--- Given entries Enclosed Below ---
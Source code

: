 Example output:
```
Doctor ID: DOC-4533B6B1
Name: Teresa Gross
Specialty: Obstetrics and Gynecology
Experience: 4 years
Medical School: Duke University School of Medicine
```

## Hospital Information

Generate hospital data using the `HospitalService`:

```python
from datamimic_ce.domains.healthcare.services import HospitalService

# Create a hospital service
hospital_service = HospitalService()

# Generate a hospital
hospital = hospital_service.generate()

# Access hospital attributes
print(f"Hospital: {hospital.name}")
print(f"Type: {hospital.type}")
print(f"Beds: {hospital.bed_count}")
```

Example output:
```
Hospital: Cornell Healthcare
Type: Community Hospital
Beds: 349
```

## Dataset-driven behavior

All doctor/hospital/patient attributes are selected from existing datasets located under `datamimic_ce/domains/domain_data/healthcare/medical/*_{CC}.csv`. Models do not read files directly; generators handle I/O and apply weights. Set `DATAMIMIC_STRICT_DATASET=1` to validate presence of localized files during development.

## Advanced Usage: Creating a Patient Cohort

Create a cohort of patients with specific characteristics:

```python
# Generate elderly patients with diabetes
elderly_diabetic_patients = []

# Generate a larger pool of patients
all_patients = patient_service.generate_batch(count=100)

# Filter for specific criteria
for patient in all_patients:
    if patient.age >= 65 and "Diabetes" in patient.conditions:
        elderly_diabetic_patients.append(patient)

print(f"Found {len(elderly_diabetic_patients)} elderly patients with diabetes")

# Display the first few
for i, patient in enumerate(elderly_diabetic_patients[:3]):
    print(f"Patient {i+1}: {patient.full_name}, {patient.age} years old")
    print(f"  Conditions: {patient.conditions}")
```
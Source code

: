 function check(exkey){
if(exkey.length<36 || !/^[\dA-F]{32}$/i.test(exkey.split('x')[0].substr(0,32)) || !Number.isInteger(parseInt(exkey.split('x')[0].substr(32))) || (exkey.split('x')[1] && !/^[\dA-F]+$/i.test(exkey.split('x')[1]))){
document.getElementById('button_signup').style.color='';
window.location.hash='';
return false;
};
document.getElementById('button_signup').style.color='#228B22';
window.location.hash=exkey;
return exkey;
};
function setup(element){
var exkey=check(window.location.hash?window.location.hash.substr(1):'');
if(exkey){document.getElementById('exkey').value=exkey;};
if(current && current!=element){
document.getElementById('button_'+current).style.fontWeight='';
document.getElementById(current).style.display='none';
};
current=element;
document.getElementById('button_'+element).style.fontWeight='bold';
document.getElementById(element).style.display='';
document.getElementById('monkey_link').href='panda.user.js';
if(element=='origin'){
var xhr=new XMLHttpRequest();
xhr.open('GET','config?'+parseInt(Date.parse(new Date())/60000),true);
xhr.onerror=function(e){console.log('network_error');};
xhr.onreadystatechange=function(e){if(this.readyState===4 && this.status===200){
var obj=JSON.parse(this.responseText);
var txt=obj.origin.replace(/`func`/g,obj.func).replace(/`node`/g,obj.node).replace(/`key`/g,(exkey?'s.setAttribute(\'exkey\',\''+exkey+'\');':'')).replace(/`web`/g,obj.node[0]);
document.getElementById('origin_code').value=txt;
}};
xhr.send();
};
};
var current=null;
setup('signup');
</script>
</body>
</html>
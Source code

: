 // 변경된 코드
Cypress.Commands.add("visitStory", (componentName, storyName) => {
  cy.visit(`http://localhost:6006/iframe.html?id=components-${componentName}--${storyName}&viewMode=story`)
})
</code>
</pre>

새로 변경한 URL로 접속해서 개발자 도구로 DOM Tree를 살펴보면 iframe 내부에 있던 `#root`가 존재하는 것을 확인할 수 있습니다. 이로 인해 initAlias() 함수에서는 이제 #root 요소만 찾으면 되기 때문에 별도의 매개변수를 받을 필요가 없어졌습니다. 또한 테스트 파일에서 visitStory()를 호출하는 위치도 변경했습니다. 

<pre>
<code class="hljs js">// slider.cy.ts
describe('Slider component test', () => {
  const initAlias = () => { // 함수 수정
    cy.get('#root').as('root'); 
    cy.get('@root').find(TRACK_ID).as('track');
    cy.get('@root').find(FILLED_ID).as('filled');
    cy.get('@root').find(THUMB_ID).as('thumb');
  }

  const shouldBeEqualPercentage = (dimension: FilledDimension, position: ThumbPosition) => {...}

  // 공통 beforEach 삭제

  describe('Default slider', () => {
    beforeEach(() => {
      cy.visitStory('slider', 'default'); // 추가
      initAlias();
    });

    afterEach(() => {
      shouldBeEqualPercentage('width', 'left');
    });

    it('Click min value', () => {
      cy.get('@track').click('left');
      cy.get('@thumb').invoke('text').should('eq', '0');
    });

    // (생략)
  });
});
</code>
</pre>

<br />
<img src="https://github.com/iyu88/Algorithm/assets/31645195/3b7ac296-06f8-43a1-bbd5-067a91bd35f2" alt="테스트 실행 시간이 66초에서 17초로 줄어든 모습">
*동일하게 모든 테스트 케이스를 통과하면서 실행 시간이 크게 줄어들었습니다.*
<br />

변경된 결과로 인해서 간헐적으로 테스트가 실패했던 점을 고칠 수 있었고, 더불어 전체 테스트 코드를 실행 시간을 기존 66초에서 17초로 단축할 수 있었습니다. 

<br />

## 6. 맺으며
--- End of Enclosed Given entries ---
## Task:
Here the job is to transcribe the lines from the first line of the data through the line containing "Generate hospital data", inclusive, exactly and with nothing else.

## Solution below:
Source code

: Example output:
```
Doctor ID: DOC-4533B6B1
Name: Teresa Gross
Specialty: Obstetrics and Gynecology
Experience: 4 years
Medical School: Duke University School of Medicine
```

## Hospital Information

Generate hospital data using the `HospitalService`:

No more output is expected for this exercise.